FIGURE 4.

Identification of mitochondrial translocation sequence of NSP4. A, schematic representation of N- and C-terminal NSP4 mutants generated in pACGFP1-c2 vector as described under “Experimental Procedures.” B, 60–83 amino acids is the shortest region of NSP4 that acts as MTS. HeLa cells were transfected with either empty GFP-expressing vector or wild type NSP4 or mutant constructs of NSP4 as GFP fusion protein (green). After 16 h of transfection, cells were fixed and stained with anti-α-MnSOD antibody (mitochondrial marker) followed by rhodamine-labeled (red) secondary antibody and DAPI (blue). The cells were visualized with a fluorescence microscope to assess localization of NSP4 (green) and mitochondria (red).

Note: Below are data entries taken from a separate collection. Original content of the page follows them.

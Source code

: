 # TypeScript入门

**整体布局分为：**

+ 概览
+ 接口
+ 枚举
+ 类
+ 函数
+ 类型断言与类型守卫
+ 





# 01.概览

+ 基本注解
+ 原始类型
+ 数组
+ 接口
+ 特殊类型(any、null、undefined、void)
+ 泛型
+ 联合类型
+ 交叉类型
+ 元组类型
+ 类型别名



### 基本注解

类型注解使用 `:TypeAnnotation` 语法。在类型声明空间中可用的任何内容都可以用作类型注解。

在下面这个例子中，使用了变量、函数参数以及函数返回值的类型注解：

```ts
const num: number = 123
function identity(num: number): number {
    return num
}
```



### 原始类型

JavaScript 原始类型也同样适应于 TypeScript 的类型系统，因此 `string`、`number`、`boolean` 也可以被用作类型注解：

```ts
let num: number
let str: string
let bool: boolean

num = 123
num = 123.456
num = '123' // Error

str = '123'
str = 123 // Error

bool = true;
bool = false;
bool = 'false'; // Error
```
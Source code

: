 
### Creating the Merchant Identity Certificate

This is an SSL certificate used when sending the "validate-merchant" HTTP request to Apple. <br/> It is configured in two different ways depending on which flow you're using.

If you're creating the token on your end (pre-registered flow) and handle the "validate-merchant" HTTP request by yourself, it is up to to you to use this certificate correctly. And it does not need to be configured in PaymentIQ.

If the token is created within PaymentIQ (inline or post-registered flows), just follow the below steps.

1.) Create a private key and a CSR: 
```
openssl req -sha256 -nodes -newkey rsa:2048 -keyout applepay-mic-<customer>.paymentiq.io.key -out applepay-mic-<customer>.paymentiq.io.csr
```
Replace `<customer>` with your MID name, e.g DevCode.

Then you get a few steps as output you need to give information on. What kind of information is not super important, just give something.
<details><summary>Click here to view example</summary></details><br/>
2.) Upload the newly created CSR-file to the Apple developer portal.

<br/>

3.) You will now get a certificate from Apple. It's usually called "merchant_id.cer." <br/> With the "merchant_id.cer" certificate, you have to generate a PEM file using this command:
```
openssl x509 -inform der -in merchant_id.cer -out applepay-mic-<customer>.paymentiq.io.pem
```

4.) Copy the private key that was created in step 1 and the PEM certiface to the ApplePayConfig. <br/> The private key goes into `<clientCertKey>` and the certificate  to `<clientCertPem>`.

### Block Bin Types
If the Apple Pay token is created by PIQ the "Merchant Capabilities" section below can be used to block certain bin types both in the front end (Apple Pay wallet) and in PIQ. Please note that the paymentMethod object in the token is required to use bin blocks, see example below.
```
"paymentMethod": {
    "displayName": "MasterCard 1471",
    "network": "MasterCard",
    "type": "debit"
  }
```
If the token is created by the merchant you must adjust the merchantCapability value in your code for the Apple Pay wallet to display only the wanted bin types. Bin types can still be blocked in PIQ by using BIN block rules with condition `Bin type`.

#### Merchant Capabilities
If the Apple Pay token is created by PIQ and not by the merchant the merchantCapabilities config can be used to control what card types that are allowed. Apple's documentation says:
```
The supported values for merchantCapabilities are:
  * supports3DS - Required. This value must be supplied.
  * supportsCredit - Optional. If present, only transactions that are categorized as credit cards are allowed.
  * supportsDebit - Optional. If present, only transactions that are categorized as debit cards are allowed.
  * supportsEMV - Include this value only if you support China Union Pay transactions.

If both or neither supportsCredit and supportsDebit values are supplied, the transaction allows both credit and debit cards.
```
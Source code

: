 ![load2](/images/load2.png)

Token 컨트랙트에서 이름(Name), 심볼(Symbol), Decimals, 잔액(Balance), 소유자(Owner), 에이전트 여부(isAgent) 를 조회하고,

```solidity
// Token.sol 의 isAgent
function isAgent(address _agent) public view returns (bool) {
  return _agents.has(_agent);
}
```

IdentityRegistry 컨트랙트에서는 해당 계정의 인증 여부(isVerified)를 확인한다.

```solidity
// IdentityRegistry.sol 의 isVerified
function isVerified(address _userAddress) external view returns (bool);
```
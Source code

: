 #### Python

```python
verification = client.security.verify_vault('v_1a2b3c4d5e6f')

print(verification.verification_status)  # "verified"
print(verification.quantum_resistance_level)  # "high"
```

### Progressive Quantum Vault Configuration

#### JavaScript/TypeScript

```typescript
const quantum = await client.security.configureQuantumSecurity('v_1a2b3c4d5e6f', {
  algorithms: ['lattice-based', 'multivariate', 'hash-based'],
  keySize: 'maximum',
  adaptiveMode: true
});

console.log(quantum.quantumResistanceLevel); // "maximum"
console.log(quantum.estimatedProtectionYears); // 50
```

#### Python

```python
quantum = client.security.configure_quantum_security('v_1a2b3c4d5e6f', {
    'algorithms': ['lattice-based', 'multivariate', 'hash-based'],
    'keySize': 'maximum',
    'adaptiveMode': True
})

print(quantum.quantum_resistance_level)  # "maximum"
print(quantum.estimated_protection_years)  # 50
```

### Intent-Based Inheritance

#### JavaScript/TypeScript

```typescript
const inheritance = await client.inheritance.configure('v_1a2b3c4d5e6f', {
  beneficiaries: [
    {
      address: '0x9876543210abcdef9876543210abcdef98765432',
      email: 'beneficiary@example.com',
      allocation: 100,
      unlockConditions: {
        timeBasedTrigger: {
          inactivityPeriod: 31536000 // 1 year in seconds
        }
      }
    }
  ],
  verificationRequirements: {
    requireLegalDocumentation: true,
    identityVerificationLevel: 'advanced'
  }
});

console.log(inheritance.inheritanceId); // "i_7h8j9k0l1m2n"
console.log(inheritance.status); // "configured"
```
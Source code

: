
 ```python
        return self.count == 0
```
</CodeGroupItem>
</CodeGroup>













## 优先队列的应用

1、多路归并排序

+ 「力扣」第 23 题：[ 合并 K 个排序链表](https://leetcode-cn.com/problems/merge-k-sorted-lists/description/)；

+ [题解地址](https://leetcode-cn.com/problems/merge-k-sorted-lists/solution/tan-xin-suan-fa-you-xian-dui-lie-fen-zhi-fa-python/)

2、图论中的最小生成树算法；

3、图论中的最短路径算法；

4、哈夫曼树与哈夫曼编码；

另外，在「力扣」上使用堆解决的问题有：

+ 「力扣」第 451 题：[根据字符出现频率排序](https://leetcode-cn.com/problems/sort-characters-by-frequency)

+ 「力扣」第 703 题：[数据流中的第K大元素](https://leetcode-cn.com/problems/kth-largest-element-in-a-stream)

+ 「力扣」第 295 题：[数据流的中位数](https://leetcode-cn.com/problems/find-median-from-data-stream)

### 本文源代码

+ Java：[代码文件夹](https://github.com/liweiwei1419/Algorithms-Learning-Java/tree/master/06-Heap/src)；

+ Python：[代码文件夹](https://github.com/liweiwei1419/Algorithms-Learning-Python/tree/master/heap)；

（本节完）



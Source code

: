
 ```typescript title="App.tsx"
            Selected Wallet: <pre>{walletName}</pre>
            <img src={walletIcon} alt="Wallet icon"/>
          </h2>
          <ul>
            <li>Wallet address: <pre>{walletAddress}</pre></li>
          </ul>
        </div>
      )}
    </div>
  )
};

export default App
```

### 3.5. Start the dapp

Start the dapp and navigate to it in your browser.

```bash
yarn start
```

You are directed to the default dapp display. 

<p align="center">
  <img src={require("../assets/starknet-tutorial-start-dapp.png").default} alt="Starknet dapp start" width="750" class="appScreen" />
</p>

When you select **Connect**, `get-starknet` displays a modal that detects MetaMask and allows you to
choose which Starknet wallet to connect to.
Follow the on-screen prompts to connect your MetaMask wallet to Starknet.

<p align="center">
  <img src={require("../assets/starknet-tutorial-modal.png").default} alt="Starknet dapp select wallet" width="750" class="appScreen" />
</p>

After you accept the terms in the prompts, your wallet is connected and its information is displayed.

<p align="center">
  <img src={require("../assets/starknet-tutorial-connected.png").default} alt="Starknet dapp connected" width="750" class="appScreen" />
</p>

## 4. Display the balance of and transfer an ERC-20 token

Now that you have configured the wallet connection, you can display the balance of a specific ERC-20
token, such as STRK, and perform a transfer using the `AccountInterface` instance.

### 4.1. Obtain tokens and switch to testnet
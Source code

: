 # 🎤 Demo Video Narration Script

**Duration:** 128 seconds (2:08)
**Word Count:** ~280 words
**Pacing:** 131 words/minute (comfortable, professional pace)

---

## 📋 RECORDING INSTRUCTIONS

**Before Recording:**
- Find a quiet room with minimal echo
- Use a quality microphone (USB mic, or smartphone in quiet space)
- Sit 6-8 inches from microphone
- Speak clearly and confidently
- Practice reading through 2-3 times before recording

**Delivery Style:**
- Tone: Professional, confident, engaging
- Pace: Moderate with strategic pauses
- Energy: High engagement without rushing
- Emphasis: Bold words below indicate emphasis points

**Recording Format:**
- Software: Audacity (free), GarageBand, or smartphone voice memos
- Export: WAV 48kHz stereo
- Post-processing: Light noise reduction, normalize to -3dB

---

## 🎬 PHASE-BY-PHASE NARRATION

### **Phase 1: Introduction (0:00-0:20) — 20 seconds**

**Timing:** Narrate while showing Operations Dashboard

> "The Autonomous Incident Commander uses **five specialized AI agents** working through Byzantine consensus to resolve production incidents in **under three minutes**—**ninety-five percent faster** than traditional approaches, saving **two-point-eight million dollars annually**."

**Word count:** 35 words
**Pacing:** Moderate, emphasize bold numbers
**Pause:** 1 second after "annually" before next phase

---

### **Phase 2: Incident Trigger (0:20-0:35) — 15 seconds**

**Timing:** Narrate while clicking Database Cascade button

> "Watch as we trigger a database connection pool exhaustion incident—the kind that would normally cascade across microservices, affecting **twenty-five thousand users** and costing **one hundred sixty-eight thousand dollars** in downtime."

C, helical wheel representation (helical wheel projection; Don Armstrong) of a predicted helix formed by residues 74–83 of NSP4. Hydrophilic residues are shown as circles, hydrophobic residues as diamonds, potentially negatively charged as triangles, and potentially positively charged as pentagons. The most hydrophobic residue is green, and the amount of green is decreasing proportionally to the hydrophobicity, with zero hydrophobicity coded as yellow. Hydrophilic residues are coded red with pure red being the most hydrophilic (uncharged) residue, and the amount of red decreasing proportionally to the hydrophilicity. The potentially charged residues are light blue. D, putative helix prediction (H, helix) within NSP4 sequence using PSIPRED (PSIPRED Server) and sspro (Phyre Server) programs.